**Aim of the task:** Scan the listing below and copy each line holding the word "they".

**Supplied records:**
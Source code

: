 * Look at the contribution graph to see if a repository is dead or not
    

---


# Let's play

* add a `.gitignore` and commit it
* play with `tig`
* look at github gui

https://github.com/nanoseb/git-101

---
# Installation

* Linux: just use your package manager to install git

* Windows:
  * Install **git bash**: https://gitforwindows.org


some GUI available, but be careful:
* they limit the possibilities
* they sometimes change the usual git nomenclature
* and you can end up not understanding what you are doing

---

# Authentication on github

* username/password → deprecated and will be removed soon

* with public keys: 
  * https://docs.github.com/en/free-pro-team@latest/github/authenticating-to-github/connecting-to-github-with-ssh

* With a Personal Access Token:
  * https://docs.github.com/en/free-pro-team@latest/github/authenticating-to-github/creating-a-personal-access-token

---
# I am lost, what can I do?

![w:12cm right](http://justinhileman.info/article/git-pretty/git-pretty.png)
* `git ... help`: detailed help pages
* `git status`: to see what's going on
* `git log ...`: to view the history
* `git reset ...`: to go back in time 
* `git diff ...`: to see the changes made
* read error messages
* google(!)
==
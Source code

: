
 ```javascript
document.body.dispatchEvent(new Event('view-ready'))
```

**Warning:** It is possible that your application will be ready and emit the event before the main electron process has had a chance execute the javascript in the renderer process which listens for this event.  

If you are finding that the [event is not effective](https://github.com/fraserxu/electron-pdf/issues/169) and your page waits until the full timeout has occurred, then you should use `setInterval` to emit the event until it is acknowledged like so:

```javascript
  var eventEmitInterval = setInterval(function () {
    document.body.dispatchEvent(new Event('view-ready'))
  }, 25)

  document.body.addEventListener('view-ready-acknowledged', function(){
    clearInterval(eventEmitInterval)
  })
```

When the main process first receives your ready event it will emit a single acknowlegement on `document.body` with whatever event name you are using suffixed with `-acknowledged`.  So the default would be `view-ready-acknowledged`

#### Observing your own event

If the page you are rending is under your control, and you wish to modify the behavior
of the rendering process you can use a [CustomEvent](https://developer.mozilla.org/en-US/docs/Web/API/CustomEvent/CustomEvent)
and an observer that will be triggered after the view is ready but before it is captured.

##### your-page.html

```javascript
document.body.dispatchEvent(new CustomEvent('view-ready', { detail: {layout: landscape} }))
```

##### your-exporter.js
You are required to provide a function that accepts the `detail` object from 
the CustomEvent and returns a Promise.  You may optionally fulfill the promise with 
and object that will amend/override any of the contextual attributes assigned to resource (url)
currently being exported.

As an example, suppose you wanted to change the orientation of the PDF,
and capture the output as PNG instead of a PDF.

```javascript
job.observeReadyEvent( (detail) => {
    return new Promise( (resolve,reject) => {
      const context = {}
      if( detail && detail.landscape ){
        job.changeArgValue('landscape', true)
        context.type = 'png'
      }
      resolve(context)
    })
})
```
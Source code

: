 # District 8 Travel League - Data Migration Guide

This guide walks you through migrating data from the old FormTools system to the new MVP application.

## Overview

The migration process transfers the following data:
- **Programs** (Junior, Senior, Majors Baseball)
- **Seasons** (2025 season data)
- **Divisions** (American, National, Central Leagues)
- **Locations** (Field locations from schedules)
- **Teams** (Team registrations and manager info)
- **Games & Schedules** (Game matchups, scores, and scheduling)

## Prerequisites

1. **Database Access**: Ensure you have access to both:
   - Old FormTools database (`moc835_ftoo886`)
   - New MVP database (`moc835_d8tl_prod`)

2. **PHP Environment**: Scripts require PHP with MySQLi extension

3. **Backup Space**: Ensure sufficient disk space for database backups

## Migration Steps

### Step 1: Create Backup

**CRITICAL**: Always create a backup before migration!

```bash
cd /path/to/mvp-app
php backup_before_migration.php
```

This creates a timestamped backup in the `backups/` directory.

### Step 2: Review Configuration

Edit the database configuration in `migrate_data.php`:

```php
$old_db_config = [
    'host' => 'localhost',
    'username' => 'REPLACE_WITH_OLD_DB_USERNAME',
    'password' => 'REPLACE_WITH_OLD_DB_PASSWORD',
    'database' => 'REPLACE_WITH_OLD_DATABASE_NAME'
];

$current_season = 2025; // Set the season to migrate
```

**Expected output:**
* they limit the possibilities
* they sometimes change the usual git nomenclature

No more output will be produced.